The system for autonomous control can determine a presence of a dangerous situation or a hazardous condition and control the vehicle (e.g., applying an emergency procedure) by analyzing vibrations (e.g., forceful knocking, aggressive shaking, or external mechanical impact, etc.) caused by a passenger or a bystander. If the system senses or detects a vibration (e.g., tapping on the vehicle body or repetitive and strong vibrations), the system for autonomous control determines that the dangerous situation or hazardous condition exist, and initiate an emergency procedure (e.g., braking the vehicle, and/or alerting the driver of the vehicle, other passengers, or bystanders, etc.).

FIG. 6 shows an exemplary computing device that can be used to implement the method according to the present disclosure.

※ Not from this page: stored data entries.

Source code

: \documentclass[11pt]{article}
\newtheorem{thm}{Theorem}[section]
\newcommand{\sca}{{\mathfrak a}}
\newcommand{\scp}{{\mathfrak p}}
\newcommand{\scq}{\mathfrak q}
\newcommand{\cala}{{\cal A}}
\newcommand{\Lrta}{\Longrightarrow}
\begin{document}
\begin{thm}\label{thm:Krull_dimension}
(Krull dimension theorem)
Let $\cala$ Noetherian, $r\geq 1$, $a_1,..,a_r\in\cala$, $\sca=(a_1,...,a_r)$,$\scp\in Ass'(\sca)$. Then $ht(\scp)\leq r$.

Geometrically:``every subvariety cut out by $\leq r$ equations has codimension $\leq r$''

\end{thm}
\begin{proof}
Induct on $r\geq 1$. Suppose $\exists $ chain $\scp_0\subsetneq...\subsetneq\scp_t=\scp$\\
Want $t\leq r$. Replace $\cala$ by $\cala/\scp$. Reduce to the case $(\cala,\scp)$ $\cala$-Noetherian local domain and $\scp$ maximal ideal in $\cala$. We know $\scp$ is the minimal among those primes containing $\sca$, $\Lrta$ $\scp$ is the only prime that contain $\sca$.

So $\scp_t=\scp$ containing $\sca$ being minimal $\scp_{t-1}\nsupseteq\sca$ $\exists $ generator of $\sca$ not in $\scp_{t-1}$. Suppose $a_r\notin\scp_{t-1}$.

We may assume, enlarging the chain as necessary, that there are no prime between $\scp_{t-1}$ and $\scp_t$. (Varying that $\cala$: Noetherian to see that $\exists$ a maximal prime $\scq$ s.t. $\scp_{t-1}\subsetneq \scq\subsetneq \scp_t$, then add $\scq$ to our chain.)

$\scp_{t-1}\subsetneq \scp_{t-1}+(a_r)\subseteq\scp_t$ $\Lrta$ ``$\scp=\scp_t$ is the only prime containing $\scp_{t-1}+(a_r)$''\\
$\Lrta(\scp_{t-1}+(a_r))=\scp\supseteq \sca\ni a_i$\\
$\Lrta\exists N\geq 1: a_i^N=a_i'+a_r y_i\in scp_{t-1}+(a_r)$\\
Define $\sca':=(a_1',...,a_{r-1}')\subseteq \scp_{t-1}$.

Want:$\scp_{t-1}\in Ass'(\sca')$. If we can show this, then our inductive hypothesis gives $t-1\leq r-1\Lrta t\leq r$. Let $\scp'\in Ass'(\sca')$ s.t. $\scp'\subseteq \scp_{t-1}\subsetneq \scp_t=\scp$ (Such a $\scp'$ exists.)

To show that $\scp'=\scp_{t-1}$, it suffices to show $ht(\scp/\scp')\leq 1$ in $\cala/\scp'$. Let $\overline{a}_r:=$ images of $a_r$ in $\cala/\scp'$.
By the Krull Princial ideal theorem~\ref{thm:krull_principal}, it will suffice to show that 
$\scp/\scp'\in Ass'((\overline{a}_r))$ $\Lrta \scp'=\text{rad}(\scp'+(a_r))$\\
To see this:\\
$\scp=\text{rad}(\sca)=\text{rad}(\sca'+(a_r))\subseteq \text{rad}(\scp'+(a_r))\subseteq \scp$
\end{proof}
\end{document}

A computing device 600 may include some or all of a memory 610, a processor 620, a storage 640, an I/O interface 660, and a communication interface 680. The computing device 600 may structurally and/or functionally include at least some of the apparatus 10 for autonomous control. The computing device 600 may be not only a stationary computing device such as a desktop computer, a server, and an AI accelerator, but a portable computing device such as a laptop computer and a smartphone.

The memory 610 can store a program causing the processor 620 perform methods or operations according to various examples of the present disclosure. For example, the program may include a plurality of commands that is executable by the processor 620, and the method shown in FIG. 7 can be performed by executing the plurality of command through the processor 620.

The memory 610 may be a single memory or a plurality of memories (e.g., flash memory, solid-state drives (SSDs), or magnetoresistive RAM (MRAM), etc.). In this case, the information for performing the methods or operations according to various examples of the present disclosure may be stored in a single memory or may be separated and separately stored in a plurality of memories. When the memory 610 is composed of a plurality of memories, the plurality of memories may be physically separated.

The memory 610 may include at least one of a volatile or a nonvolatile memory. The volatile memory includes a Static Random Access Memory (SRAM), a Dynamic Random Access Memory (DRAM), or the like, and the nonvolatile memory includes a flash memory, etc.

The processor 620 may include at least one core that can execute at least one command. The processor 620 can execute the commands stored in the memory 610. The processor 620 may be a single processor or a plurality of processors (e.g., multi-threaded CPU, GPU, TPU, FPGA, or neuromorphic chip, etc.).

The storage 640 (e.g., solid-state drives (SSDs), hard disk drives (HDDs), magnetic tapes, optical discs, or cloud-based storage systems, etc.) retains stored data even if power supplied to the computing device 600 is cut off. For example, the storage 640 may include a nonvolatile memory or may include storage media such as a magnetic tape, an optical disc, and a magnetic disc.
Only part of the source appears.